Computer Vision: Style Transfer

style transfer

This section describes how to use convolutional neural networks to automatically apply styles from one image to another, known as style transfer (Gatys et al., 2016). Here we need two input images: one is the content image and the other is the style image. We will use a neural network to modify the content image so that it is stylistically close to the style image. For example, the content image in the picture is a landscape photo taken by the author in Mount Rainier National Park in the suburbs of Seattle, while the style image is an oil painting with the theme of autumn oak trees. The final output composite image has the oil paint strokes of the style image applied to make the overall color more vivid, while preserving the shape of the main body of the object in the content image.

insert image description here



method

First, we initialize the composite image, e.g. as the content image. This synthetic image is the only variable that needs to be updated during the style transfer process, that is, the model parameters that need to be iterated for style transfer. Then, we choose a pre-trained convolutional neural network to extract the features of the image, and the model parameters do not need to be updated during training. This deep convolutional neural network extracts image features step by step with multiple layers, and we can choose the output of some of the layers as content features or style features. The following figure is an example. The pre-trained neural network selected here contains 3 convolutional layers, in which the second layer outputs content features, and the first and third layers output style features.
insert image description here
Next, we calculate the loss function for style transfer by forward propagation (direction of solid arrow), and iterate the model parameters by backpropagation (direction of dotted arrow), that is, continuously update the synthetic image. The loss function commonly used in style transfer consists of 3 parts:

  1. The content loss makes the synthetic image and the content image close in content characteristics;

  2. The style loss makes the synthetic image and the style image close in style features;

  3. Total variational loss helps to reduce noise in synthetic images.

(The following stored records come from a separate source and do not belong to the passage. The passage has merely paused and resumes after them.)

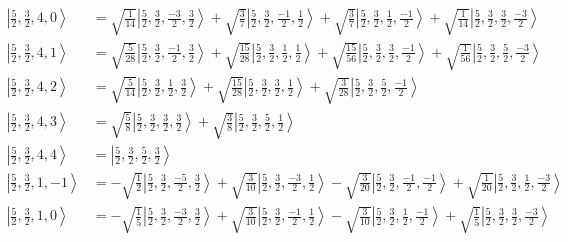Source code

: \documentclass{report}
\newcommand{\ket}[1]{\left| #1 \right>} %
\begin{document}
\begin{align*}
\ket{ \frac{5}{2} ,  \frac{3}{2} ,  4 ,  0  } &=  \sqrt{  \frac{1}{14}  } \ket{ \frac{5}{2} ,  \frac{3}{2} ,  \frac{-3}{2} ,  \frac{3}{2}  } + \sqrt{  \frac{3}{7}  } \ket{ \frac{5}{2} ,  \frac{3}{2} ,  \frac{-1}{2} ,  \frac{1}{2}  } + \sqrt{  \frac{3}{7}  } \ket{ \frac{5}{2} ,  \frac{3}{2} ,  \frac{1}{2} ,  \frac{-1}{2}  } + \sqrt{  \frac{1}{14}  } \ket{ \frac{5}{2} ,  \frac{3}{2} ,  \frac{3}{2} ,  \frac{-3}{2}  } \\
\ket{ \frac{5}{2} ,  \frac{3}{2} ,  4 ,  1  } &=  \sqrt{  \frac{5}{28}  } \ket{ \frac{5}{2} ,  \frac{3}{2} ,  \frac{-1}{2} ,  \frac{3}{2}  } + \sqrt{  \frac{15}{28}  } \ket{ \frac{5}{2} ,  \frac{3}{2} ,  \frac{1}{2} ,  \frac{1}{2}  } + \sqrt{  \frac{15}{56}  } \ket{ \frac{5}{2} ,  \frac{3}{2} ,  \frac{3}{2} ,  \frac{-1}{2}  } + \sqrt{  \frac{1}{56}  } \ket{ \frac{5}{2} ,  \frac{3}{2} ,  \frac{5}{2} ,  \frac{-3}{2}  } \\
\ket{ \frac{5}{2} ,  \frac{3}{2} ,  4 ,  2  } &=  \sqrt{  \frac{5}{14}  } \ket{ \frac{5}{2} ,  \frac{3}{2} ,  \frac{1}{2} ,  \frac{3}{2}  } + \sqrt{  \frac{15}{28}  } \ket{ \frac{5}{2} ,  \frac{3}{2} ,  \frac{3}{2} ,  \frac{1}{2}  } + \sqrt{  \frac{3}{28}  } \ket{ \frac{5}{2} ,  \frac{3}{2} ,  \frac{5}{2} ,  \frac{-1}{2}  } \\
\ket{ \frac{5}{2} ,  \frac{3}{2} ,  4 ,  3  } &=  \sqrt{  \frac{5}{8}  } \ket{ \frac{5}{2} ,  \frac{3}{2} ,  \frac{3}{2} ,  \frac{3}{2}  } + \sqrt{  \frac{3}{8}  } \ket{ \frac{5}{2} ,  \frac{3}{2} ,  \frac{5}{2} ,  \frac{1}{2}  } \\
\ket{ \frac{5}{2} ,  \frac{3}{2} ,  4 ,  4  } &=  \ket{ \frac{5}{2} ,  \frac{3}{2} ,  \frac{5}{2} ,  \frac{3}{2}  } \\
\ket{ \frac{5}{2} ,  \frac{3}{2} ,  1 ,  -1  } &=  - \sqrt{  \frac{1}{2}  } \ket{ \frac{5}{2} ,  \frac{3}{2} ,  \frac{-5}{2} ,  \frac{3}{2}  } + \sqrt{  \frac{3}{10}  } \ket{ \frac{5}{2} ,  \frac{3}{2} ,  \frac{-3}{2} ,  \frac{1}{2}  } - \sqrt{  \frac{3}{20}  } \ket{ \frac{5}{2} ,  \frac{3}{2} ,  \frac{-1}{2} ,  \frac{-1}{2}  } + \sqrt{  \frac{1}{20}  } \ket{ \frac{5}{2} ,  \frac{3}{2} ,  \frac{1}{2} ,  \frac{-3}{2}  } \\
\ket{ \frac{5}{2} ,  \frac{3}{2} ,  1 ,  0  } &=  - \sqrt{  \frac{1}{5}  } \ket{ \frac{5}{2} ,  \frac{3}{2} ,  \frac{-3}{2} ,  \frac{3}{2}  } + \sqrt{  \frac{3}{10}  } \ket{ \frac{5}{2} ,  \frac{3}{2} ,  \frac{-1}{2} ,  \frac{1}{2}  } - \sqrt{  \frac{3}{10}  } \ket{ \frac{5}{2} ,  \frac{3}{2} ,  \frac{1}{2} ,  \frac{-1}{2}  } + \sqrt{  \frac{1}{5}  } \ket{ \frac{5}{2} ,  \frac{3}{2} ,  \frac{3}{2} ,  \frac{-3}{2}  } \\

\end{align*}
\end{document}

Finally, when the model training is over, we output the model parameters for style transfer, that is, the final composite image.

In the following, we will further understand the technical details of style transfer through code.

Read content and style images

%matplotlib inline
import torch
import torchvision
from torch import nn
from d2l import torch as d2l

d2l.set_figsize()
content_img = d2l.Image.open('rainier.jpg')
d2l.plt.imshow(content_img);

insert image description here

style_img = d2l.Image.open('autumn-oak.jpg')
d2l.plt.imshow(style_img);

insert image description here

preprocessing and postprocessing

rgb_mean = torch.tensor([0.485, 0.456, 0.406])
rgb_std = torch.tensor([0.229, 0.224, 0.225])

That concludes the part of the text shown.